Goodbye Gitmo?
Reading James Wolcott tonight made me do that which I rarely do anymore: read a Tom Friedman column.
Before 9-11 and perhaps for awhile thereafter, I used to read Friedman fairly regularly, thinking I was being educated by someone who travels in the Middle East, etc. But then I got a little more educated on the subject elsewhere and realized Friedman isn't great on the subject.
Then, in the leadup to the Iraq War, I saw his hand-wringing, his flip-floppiness and read his arguments to go to war and decided it wasn't just the Middle East Tom didn't know all that much about for a supposed "expert". I'm actually angry with myself at my naivete for so long, reading various publications and assuming that the writers were always so knowledgeable. Oh well.
Really, this is the long way around presenting Friedman's latest opinion - which Wolcott points out he had first: namely, the dismantling of Guantanamo Bay. From Friday's Times:
Oh, Tommy Boy, I DO read them.
Shut it down. Just shut it down.I am talking about the war-on-terrorism P.O.W. camp at Guantánamo Bay. Just shut it down and then plow it under. It has become worse than an embarrassment. I am convinced that more Americans are dying and will die if we keep the Gitmo prison open than if we shut it down. So, please, Mr. President, just shut it down.
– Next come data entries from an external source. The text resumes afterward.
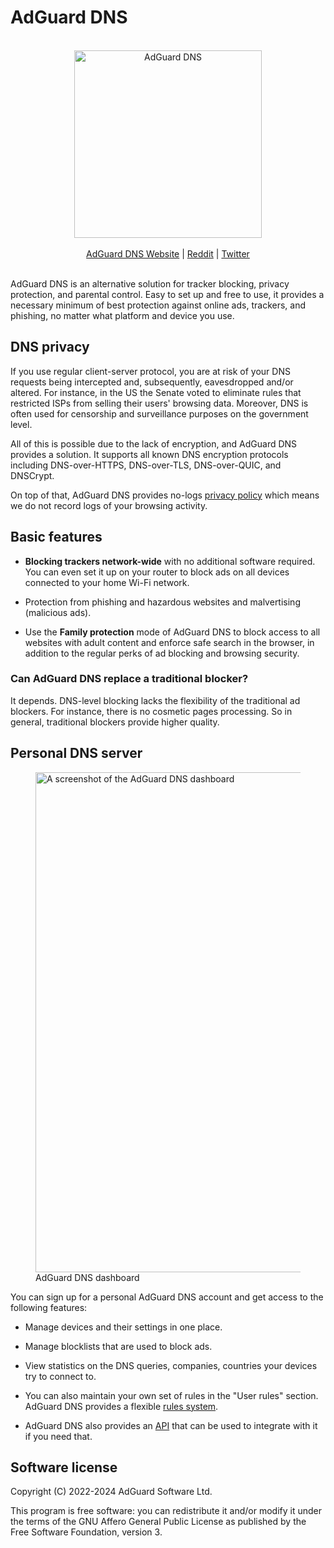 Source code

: # AdGuard DNS

<!-- markdownlint-disable MD033 -->

<br/>
<div align="center">
    <picture>
        <source media="(prefers-color-scheme: dark)" srcset="https://cdn.adtidy.org/website/images/AdGuardDNS_light.svg">
        <img alt="AdGuard DNS" src="https://cdn.adtidy.org/website/images/AdGuardDNS_black.svg" width="300px"/>
    </picture>
</div>
<br/>
<div align="center">
    <a href="https://adguard-dns.io/">AdGuard DNS Website</a> |
    <a href="https://reddit.com/r/Adguard">Reddit</a> |
    <a href="https://twitter.com/AdGuard">Twitter</a>
</div>
<br/>

<!-- markdownlint-enable MD033 -->

AdGuard DNS is an alternative solution for tracker blocking, privacy protection, and parental control. Easy to set up and free to use, it provides a necessary minimum of best protection against online ads, trackers, and phishing, no matter what platform and device you use.

## DNS privacy

If you use regular client-server protocol, you are at risk of your DNS requests being intercepted and, subsequently, eavesdropped and/or altered. For instance, in the US the Senate voted to eliminate rules that restricted ISPs from selling their users' browsing data. Moreover, DNS is often used for censorship and surveillance purposes on the government level.

All of this is possible due to the lack of encryption, and AdGuard DNS provides a solution. It supports all known DNS encryption protocols including DNS-over-HTTPS, DNS-over-TLS, DNS-over-QUIC, and DNSCrypt.

On top of that, AdGuard DNS provides no-logs [privacy policy] which means we do not record logs of your browsing activity.

[privacy policy]: https://adguard-dns.io/privacy.html

## Basic features

- **Blocking trackers network-wide** with no additional software required. You can even set it up on your router to block ads on all devices connected to your home Wi-Fi network.

- Protection from phishing and hazardous websites and malvertising (malicious ads).

- Use the **Family protection** mode of AdGuard DNS to block access to all websites with adult content and enforce safe search in the browser, in addition to the regular perks of ad blocking and browsing security.

### Can AdGuard DNS replace a traditional blocker?

It depends. DNS-level blocking lacks the flexibility of the traditional ad blockers. For instance, there is no cosmetic pages processing. So in general, traditional blockers provide higher quality.

## Personal DNS server

<!-- markdownlint-disable MD033 -->

<figure>
    <img alt="A screenshot of the AdGuard DNS dashboard" src="https://cdn.adguard.com/content/blog/articles/stats_en.png" width="800px"/>
<figcaption>AdGuard DNS dashboard</figcaption>
</figure>

<!-- markdownlint-enable MD033 -->

You can sign up for a personal AdGuard DNS account and get access to the following features:

- Manage devices and their settings in one place.

- Manage blocklists that are used to block ads.

- View statistics on the DNS queries, companies, countries your devices try to connect to.

- You can also maintain your own set of rules in the "User rules" section. AdGuard DNS provides a flexible [rules system].

- AdGuard DNS also provides an [API] that can be used to integrate with it if you need that.

[rules system]: https://adguard-dns.io/kb/general/dns-filtering-syntax/
[API]:          https://adguard-dns.io/kb/private-dns/api/overview/

## Software license

Copyright (C) 2022-2024 AdGuard Software Ltd.

This program is free software: you can redistribute it and/or modify it under the terms of the GNU Affero General Public License as published by the Free Software Foundation, version 3.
If you want to appreciate how corrosive Guantánamo has become for America's standing abroad, don't read the Arab press. Don't read the Pakistani press. Don't read the Afghan press. Hop over here to London or go online and just read the British press! See what our closest allies are saying about Gitmo. And when you get done with that, read the Australian press and the Canadian press and the German press.
I know exactly what is said, and the opinion isn't new. It predates our first published stories of torture and abuse from Gitmo, Abu Ghraib, and similar facilities in Afghanistan and Iraq and our "outsourching" to known brutal countries like Syria of our political prisoners.
In a way, I support the dismantling of Gitmo. But like the early idea of tearing Abu Ghraib down and pretending it never existed, it WON'T change people's minds about what America is and has become. Destroy the symbol and you won't destroy what the symbol meant.
Only here in the U.S. are memories so short that Mr. Bush doesn't believe Americans will recall that he had like 5 or 6, ever changing reasons for going to war. Only here in the US did we forget that on the morning of 9/11, Bush just sat there while planes hit four separate times and then re-elected him because we "liked" the way he handled that day on which, when he finally stopped reading "My Pet Goat", then hid away on Air Force One, flying all around the country.
Separate from what Gitmo is today, it's always been just a place where we sat thumbing our noses at Castro. Just as we thumb our nose - and look down our nose at the same time - to the rest of the world.
By all means, close Gitmo. But only if you change the system and don't just move Gitmo to somewhere else and do the same thing. We certainly didn't learn from Abu Ghraib. Now we're blaming Newsweek for the Arab world hating us (ha!).
I don't know what the hell's wrong with us, but I know it's never going to get any better until the current administration is not only removed, but possibly stands charges for war crimes and beyond. There is considerable evidence of their culpability, but America has become a place of short term memory. No one seems to remember any bad news they heard the day before.
But the rest of the world? They'll remember. They'll remember long after the Bushies are gone. We planted one hell of a toxic crop four years ago. It didn't only poison everything now.. but the effects will be seen for generations to come. The sooner we stop sowing the same damn poisonous seed, the sooner perhaps we can recover. But it won't be overnight.